(Source records begins)

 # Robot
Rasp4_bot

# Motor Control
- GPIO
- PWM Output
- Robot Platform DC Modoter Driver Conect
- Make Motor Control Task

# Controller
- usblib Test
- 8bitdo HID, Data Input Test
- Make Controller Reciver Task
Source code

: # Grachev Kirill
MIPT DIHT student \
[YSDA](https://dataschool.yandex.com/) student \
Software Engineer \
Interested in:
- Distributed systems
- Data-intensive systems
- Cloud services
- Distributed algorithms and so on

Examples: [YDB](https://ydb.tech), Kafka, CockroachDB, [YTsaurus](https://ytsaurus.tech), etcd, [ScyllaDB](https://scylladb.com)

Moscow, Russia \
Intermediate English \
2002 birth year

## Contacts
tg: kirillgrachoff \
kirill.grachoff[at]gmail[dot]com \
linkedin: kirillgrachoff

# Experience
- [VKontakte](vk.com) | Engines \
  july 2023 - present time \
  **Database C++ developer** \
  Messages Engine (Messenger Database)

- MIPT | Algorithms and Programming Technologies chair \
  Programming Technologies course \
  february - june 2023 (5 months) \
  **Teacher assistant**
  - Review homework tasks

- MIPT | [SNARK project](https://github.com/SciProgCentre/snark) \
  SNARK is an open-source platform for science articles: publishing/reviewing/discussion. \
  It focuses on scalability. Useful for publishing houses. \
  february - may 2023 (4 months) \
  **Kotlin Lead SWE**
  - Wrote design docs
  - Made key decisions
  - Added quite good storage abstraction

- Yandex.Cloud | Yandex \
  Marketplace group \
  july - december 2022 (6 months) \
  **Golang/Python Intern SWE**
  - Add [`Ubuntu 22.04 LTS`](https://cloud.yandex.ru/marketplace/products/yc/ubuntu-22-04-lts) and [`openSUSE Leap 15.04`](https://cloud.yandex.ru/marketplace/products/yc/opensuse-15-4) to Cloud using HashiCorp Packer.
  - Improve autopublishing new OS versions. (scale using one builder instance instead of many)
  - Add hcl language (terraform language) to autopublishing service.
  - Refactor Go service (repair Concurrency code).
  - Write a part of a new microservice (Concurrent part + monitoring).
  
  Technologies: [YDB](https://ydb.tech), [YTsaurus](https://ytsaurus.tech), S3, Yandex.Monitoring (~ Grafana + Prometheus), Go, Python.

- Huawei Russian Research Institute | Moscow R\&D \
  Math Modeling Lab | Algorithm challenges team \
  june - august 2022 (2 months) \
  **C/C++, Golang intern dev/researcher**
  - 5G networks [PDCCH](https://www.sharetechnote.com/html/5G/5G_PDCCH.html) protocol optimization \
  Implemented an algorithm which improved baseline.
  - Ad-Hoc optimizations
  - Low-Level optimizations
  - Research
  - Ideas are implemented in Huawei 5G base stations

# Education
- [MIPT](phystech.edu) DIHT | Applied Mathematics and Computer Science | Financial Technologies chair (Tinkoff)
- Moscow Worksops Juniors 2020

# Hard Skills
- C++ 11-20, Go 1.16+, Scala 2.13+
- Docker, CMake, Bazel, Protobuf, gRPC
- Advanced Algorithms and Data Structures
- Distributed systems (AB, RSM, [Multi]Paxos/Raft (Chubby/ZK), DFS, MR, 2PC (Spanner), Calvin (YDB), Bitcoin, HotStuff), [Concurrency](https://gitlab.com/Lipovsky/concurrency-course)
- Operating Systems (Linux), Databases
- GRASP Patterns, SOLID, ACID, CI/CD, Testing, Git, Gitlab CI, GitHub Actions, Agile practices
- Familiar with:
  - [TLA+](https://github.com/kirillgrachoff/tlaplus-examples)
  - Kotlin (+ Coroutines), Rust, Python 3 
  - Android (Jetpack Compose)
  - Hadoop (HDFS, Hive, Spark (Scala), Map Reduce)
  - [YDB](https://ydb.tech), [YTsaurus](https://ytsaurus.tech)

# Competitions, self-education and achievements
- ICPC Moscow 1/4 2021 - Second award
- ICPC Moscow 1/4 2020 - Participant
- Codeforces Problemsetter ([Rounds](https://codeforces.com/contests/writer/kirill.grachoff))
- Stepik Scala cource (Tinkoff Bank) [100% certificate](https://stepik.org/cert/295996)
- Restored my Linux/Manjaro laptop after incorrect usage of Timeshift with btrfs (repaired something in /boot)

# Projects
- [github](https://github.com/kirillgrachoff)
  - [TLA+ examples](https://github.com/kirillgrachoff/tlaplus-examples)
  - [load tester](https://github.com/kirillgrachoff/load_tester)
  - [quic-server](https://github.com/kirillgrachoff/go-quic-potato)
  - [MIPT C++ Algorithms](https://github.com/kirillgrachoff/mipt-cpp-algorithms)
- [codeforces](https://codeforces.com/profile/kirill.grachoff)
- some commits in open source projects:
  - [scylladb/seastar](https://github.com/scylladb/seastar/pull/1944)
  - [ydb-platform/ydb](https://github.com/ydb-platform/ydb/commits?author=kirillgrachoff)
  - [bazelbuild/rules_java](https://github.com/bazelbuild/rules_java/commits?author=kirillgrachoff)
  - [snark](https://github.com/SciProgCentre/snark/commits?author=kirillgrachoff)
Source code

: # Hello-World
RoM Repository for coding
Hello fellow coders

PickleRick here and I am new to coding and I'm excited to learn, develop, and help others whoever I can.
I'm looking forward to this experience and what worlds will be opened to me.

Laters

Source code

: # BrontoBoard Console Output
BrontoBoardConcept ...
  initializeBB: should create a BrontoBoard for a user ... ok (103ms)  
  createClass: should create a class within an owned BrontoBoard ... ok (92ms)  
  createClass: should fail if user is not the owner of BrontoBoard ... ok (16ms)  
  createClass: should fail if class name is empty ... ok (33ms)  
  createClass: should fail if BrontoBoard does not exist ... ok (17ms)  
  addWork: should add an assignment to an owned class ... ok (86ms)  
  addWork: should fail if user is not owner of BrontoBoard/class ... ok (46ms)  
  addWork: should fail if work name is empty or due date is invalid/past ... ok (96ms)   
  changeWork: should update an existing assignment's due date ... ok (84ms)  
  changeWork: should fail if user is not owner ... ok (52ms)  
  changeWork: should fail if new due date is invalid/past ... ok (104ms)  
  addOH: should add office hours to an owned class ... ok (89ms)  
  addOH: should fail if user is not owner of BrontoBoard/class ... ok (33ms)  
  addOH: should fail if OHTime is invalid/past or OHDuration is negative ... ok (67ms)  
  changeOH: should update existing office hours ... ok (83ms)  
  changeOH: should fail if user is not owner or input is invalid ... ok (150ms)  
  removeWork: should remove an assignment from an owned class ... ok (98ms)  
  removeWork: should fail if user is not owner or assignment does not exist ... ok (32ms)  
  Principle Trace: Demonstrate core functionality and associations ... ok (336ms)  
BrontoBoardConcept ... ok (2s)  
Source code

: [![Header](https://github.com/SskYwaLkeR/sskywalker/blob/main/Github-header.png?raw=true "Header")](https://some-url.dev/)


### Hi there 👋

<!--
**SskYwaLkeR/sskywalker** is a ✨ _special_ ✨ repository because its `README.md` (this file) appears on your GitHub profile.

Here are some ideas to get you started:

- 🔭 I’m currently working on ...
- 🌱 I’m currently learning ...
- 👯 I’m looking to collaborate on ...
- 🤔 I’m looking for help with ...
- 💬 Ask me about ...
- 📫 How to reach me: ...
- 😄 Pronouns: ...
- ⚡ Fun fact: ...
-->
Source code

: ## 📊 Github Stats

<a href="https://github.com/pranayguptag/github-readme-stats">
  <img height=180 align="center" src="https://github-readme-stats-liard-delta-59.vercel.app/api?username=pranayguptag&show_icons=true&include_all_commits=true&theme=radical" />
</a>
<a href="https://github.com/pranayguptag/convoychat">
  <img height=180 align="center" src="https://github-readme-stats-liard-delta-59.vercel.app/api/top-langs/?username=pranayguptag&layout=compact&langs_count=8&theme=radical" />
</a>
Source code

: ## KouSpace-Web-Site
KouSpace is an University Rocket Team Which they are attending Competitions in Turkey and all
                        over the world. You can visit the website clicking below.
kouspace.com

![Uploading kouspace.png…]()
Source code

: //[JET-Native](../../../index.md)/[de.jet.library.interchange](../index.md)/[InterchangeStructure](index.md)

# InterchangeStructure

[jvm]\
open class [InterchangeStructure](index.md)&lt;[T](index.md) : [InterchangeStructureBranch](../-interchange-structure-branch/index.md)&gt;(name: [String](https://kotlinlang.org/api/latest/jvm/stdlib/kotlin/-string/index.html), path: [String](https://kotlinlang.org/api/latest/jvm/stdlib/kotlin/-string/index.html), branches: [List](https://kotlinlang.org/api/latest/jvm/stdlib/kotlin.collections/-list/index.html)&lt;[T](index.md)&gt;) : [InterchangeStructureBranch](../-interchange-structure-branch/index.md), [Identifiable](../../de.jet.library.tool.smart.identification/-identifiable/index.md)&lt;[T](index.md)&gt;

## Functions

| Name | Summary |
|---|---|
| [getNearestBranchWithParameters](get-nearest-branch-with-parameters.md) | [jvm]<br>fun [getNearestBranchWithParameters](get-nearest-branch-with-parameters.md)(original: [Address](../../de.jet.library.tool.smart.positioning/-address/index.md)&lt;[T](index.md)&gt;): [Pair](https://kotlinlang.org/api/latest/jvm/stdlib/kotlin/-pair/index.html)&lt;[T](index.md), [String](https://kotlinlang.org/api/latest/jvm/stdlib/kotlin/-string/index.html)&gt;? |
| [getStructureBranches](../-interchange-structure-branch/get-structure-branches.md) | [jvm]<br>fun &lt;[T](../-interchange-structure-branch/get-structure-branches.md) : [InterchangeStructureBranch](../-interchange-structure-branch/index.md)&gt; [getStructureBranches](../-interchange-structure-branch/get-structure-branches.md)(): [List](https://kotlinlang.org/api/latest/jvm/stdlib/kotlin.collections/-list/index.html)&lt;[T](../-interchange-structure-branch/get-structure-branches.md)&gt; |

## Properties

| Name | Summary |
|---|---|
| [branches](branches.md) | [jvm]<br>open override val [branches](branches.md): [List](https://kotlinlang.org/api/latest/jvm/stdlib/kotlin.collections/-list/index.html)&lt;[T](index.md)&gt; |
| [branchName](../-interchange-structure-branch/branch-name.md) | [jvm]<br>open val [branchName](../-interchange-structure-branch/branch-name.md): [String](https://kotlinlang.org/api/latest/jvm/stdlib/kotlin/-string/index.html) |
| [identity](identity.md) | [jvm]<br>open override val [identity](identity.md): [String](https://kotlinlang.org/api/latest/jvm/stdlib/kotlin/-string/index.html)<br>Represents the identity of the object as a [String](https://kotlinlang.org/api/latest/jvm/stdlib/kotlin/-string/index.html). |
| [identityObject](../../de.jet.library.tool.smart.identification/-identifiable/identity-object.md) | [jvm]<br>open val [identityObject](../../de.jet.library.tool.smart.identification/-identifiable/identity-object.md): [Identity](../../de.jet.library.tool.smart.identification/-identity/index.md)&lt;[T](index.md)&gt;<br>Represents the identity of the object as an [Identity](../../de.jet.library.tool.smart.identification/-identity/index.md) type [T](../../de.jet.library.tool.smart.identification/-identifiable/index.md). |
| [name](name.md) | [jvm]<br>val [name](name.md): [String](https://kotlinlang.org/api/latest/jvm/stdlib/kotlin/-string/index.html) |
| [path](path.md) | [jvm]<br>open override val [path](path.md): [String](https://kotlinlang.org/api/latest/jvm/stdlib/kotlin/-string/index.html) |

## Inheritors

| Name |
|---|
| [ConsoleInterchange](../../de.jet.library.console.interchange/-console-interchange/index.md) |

(Source records ends)

__Problem__: Find the word "past" in the records and pull out each line that has it.

__Output for this exercise__:
  addWork: should fail if work name is empty or due date is invalid/past ... ok (96ms)   
  changeWork: should fail if new due date is invalid/past ... ok (104ms)  
  addOH: should fail if OHTime is invalid/past or OHDuration is negative ... ok (67ms)  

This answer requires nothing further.